CHICAGO (CBS) -- Investigators are trying to figure out what happened inside an Englewood home that led to gunfire just before 6 a.m. Tuesday.

CBS 2's Tara Molina tracked developments Tuesday.

At least one of the victims was a mother. Four people are dead and four others left injured.

According to family and friends who showed up at the scene today, a 32-year-old mother is among the four shot and killed this morning. Four others injured.

Police said this wasn't the first time they've been called to the house.

The mother of one of the four killed in the fatal mass shooting early Tuesday was just one of the family members who showed up at the scene.

"That's my baby sister.
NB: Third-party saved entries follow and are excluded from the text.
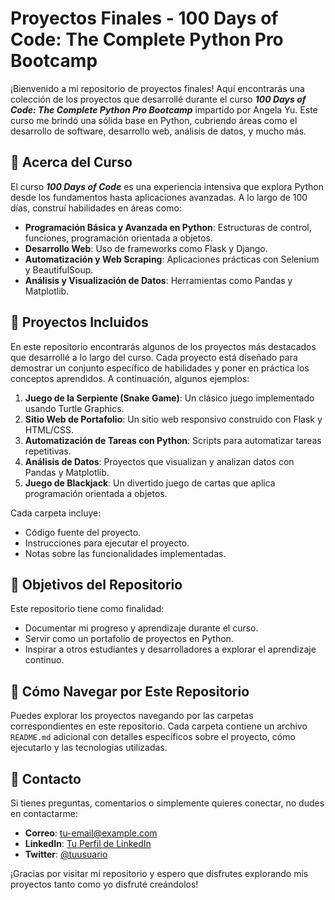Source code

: # Proyectos Finales - 100 Days of Code: The Complete Python Pro Bootcamp

¡Bienvenido a mi repositorio de proyectos finales! Aquí encontrarás una colección de los proyectos que desarrollé durante el curso **_100 Days of Code: The Complete Python Pro Bootcamp_** impartido por Angela Yu. Este curso me brindó una sólida base en Python, cubriendo áreas como el desarrollo de software, desarrollo web, análisis de datos, y mucho más.

## 🚀 Acerca del Curso
El curso **_100 Days of Code_** es una experiencia intensiva que explora Python desde los fundamentos hasta aplicaciones avanzadas. A lo largo de 100 días, construí habilidades en áreas como:
- **Programación Básica y Avanzada en Python**: Estructuras de control, funciones, programación orientada a objetos.
- **Desarrollo Web**: Uso de frameworks como Flask y Django.
- **Automatización y Web Scraping**: Aplicaciones prácticas con Selenium y BeautifulSoup.
- **Análisis y Visualización de Datos**: Herramientas como Pandas y Matplotlib.

## 📂 Proyectos Incluidos
En este repositorio encontrarás algunos de los proyectos más destacados que desarrollé a lo largo del curso. Cada proyecto está diseñado para demostrar un conjunto específico de habilidades y poner en práctica los conceptos aprendidos. A continuación, algunos ejemplos:

1. **Juego de la Serpiente (Snake Game)**: Un clásico juego implementado usando Turtle Graphics.
2. **Sitio Web de Portafolio**: Un sitio web responsivo construido con Flask y HTML/CSS.
3. **Automatización de Tareas con Python**: Scripts para automatizar tareas repetitivas.
4. **Análisis de Datos**: Proyectos que visualizan y analizan datos con Pandas y Matplotlib.
5. **Juego de Blackjack**: Un divertido juego de cartas que aplica programación orientada a objetos.

Cada carpeta incluye:
- Código fuente del proyecto.
- Instrucciones para ejecutar el proyecto.
- Notas sobre las funcionalidades implementadas.

## 🎯 Objetivos del Repositorio
Este repositorio tiene como finalidad:
- Documentar mi progreso y aprendizaje durante el curso.
- Servir como un portafolio de proyectos en Python.
- Inspirar a otros estudiantes y desarrolladores a explorar el aprendizaje continuo.

## 🔎 Cómo Navegar por Este Repositorio
Puedes explorar los proyectos navegando por las carpetas correspondientes en este repositorio. Cada carpeta contiene un archivo `README.md` adicional con detalles específicos sobre el proyecto, cómo ejecutarlo y las tecnologías utilizadas.

## 📧 Contacto
Si tienes preguntas, comentarios o simplemente quieres conectar, no dudes en contactarme:

- **Correo**: [tu-email@example.com](mailto:tu-email@example.com)
- **LinkedIn**: [Tu Perfil de LinkedIn](https://www.linkedin.com/in/tu-perfil)
- **Twitter**: [@tuusuario](https://twitter.com/tuusuario)

¡Gracias por visitar mi repositorio y espero que disfrutes explorando mis proyectos tanto como yo disfruté creándolos!

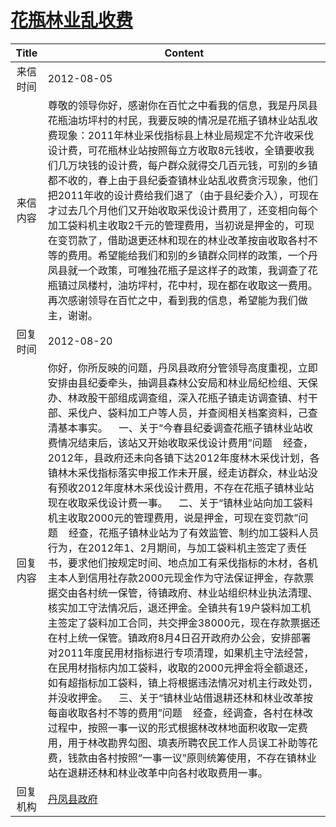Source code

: # [花瓶林业乱收费](http://www.shangluo.gov.cn/zmhd/ldxxxx.jsp?urltype=leadermail.LeaderMailContentUrl&wbtreeid=1112&leadermailid=1333)

| Title |                                                                                                                                                                                                                                                                                                                                                                                                   Content                                                                                                                                                                                                                                                                                                                                                                                                    |
|:-----:|--------------------------------------------------------------------------------------------------------------------------------------------------------------------------------------------------------------------------------------------------------------------------------------------------------------------------------------------------------------------------------------------------------------------------------------------------------------------------------------------------------------------------------------------------------------------------------------------------------------------------------------------------------------------------------------------------------------------------------------------------------------------------------------------------------------|
| 来信时间  | 2012-08-05                                                                                                                                                                                                                                                                                                                                                                                                                                                                                                                                                                                                                                                                                                                                                                                                   |
| 来信内容  | 尊敬的领导你好，感谢你在百忙之中看我的信息，我是丹凤县花瓶油坊坪村的村民，我要反映的情况是花瓶子镇林业站乱收费现象：2011年林业采伐指标县上林业局规定不允许收采伐设计费，可花瓶林业站按照每立方收取8元钱收，全镇要收我们几万块钱的设计费，每户群众就得交几百元钱，可别的乡镇都不收的，春上由于县纪委查镇林业站乱收费贪污现象，他们把2011年收的设计费给我们退了（由于县纪委介入），可现在才过去几个月他们又开始收取采伐设计费用了，还变相向每个加工袋料机主收取2千元的管理费用，当初说是押金的，可现在变罚款了，借助退更还林和现在的林业改革按亩收取各村不等的费用。希望能给我们和别的乡镇群众同样的政策，一个丹凤县就一个政策，可唯独花瓶子是这样子的政策，我调查了花瓶镇过凤楼村，油坊坪村，花中村，现在都在收取这一费用。 再次感谢领导在百忙之中，看到我的信息，希望能为我们做主，谢谢。                                                                                                                                                                                                                                                                                                                                                                                                           |
| 回复时间  | 2012-08-20                                                                                                                                                                                                                                                                                                                                                                                                                                                                                                                                                                                                                                                                                                                                                                                                   |
| 回复内容  | 你好，你所反映的问题，丹凤县政府分管领导高度重视，立即安排由县纪委牵头，抽调县森林公安局和林业局纪检组、天保办、林政股干部组成调查组，深入花瓶子镇走访调查镇、村干部、采伐户、袋料加工户等人员，并查阅相关档案资料，己查清基本事实。    一、关于“今春县纪委调查花瓶子镇林业站收费情况结束后，该站又开始收取采伐设计费用”问题    经查，2012年，县政府还未向各镇下达2012年度林木采伐计划，各镇林木采伐指标落实申报工作未开展，经走访群众，林业站没有预收2012年度林木采伐设计费用，不存在花瓶子镇林业站现在收取采伐设计费一事。    二、关于“镇林业站向加工袋料机主收取2000元的管理费用，说是押金，可现在变罚款”问题    经查，花瓶子镇林业站为了有效监管、制约加工袋料人员行为，在2012年1、2月期间，与加工袋料机主签定了责任书，要求他们按规定时间、地点加工有采伐指标的木材，各机主本人到信用社存款2000元现金作为守法保证押金，存款票据交由各村统一保管，待镇政府、林业站组织林业执法清理、核实加工守法情况后，退还押金。全镇共有19户袋料加工机主签定了袋料加工合同，共交押金38000元，现在存款票据还在村上统一保管。镇政府8月4日召开政府办公会，安排部署对2011年度民用材指标进行专项清理，如果机主守法经营，在民用材指标内加工袋料，收取的2000元押金将全额退还，如有超指标加工袋料，镇上将根据违法情况对机主行政处罚，并没收押金。    三、关于“镇林业站借退耕还林和林业改革按每亩收取各村不等的费用”问题    经查，经调查，各村在林改过程中，按照一事一议的形式根据林改林地面积收取一定费用，用于林改勘界勾图、填表所聘农民工作人员误工补助等花费，钱款由各村按照“一事一议”原则统筹使用，不存在镇林业站在退耕还林和林业改革中向各村收取费用一事。 |
| 回复机构  | [丹凤县政府](../../category/agencies/丹凤县政府.md)                                                                                                                                                                                                                                                                                                                                                                                                                                                                                                                                                                                                                                                                                                                                                                    |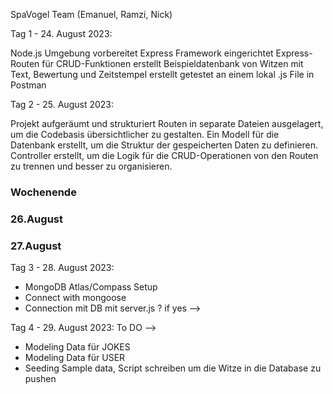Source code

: SpaVogel Team (Emanuel, Ramzi, Nick)

Tag 1 - 24. August 2023:

Node.js Umgebung vorbereitet
Express Framework eingerichtet
Express-Routen für CRUD-Funktionen erstellt
Beispieldatenbank von Witzen mit Text, Bewertung und Zeitstempel erstellt
getestet an einem lokal .js File in Postman

Tag 2 - 25. August 2023:

Projekt aufgeräumt und strukturiert
Routen in separate Dateien ausgelagert, um die Codebasis übersichtlicher zu gestalten.
Ein Modell für die Datenbank erstellt, um die Struktur der gespeicherten Daten zu definieren.
Controller erstellt, um die Logik für die CRUD-Operationen von den Routen zu trennen und besser zu organisieren.

### Wochenende

### 26.August

### 27.August

Tag 3 - 28. August 2023:

- MongoDB Atlas/Compass Setup
- Connect with mongoose
- Connection mit DB mit server.js ? if yes -->

Tag 4 - 29. August 2023:
To DO -->

- Modeling Data für JOKES
- Modeling Data für USER
- Seeding Sample data, Script schreiben um die Witze in die Database zu pushen
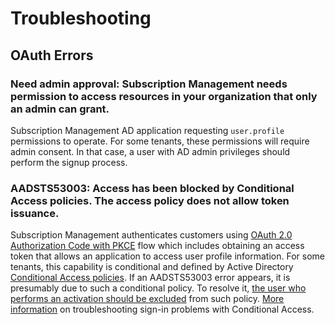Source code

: # Troubleshooting
## OAuth Errors
### Need admin approval: Subscription Management needs permission to access resources in your organization that only an admin can grant.
Subscription Management AD application requesting `user.profile` permissions to operate. For some tenants, these permissions will require admin consent. In that case, a user with AD admin privileges should perform the signup process. 

### AADSTS53003: Access has been blocked by Conditional Access policies. The access policy does not allow token issuance. 
Subscription Management authenticates customers using [OAuth 2.0 Authorization Code with PKCE](https://tools.ietf.org/html/rfc7636) flow which includes obtaining an access token that allows an application to access user profile information. For some tenants, this capability is conditional and defined by Active Directory [Conditional Access policies](https://docs.microsoft.com/en-us/azure/active-directory/conditional-access/concept-conditional-access-policy-common). If an AADSTS53003 error appears, it is presumably due to such a conditional policy. To resolve it, [the user who performs an activation should be excluded](https://docs.microsoft.com/en-us/azure/active-directory/conditional-access/concept-conditional-access-users-groups#exclude-users) from such policy. [More information](https://docs.microsoft.com/en-us/azure/active-directory/conditional-access/troubleshoot-conditional-access) on troubleshooting sign-in problems with Conditional Access.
I love her to death," said a man who identified as the brother of one of the three women killed here, Denice Mathis.

The man shared a photo with CBS 2. He didn't want to show his face or share his name, but called his sister a wonderful mother of five who she had just taken her kids to the water park the day before she was killed here.

"She was a good mama. Loving mama. Five kids," he said.

"It's really heartbreaking," added a woman named Michelle.

Michelle lives across right across the street from where the shooting happened. She says Denice was a friend and she's still struggling to process what happened here.

"My prayers go out to Denice and her family, my friends," she said.

Here's what's known so far -- according to Chicago Police three of the victims, pronounced dead at the scene, were women along with one man.

 

Of the four surviving victims, there are three men and a woman.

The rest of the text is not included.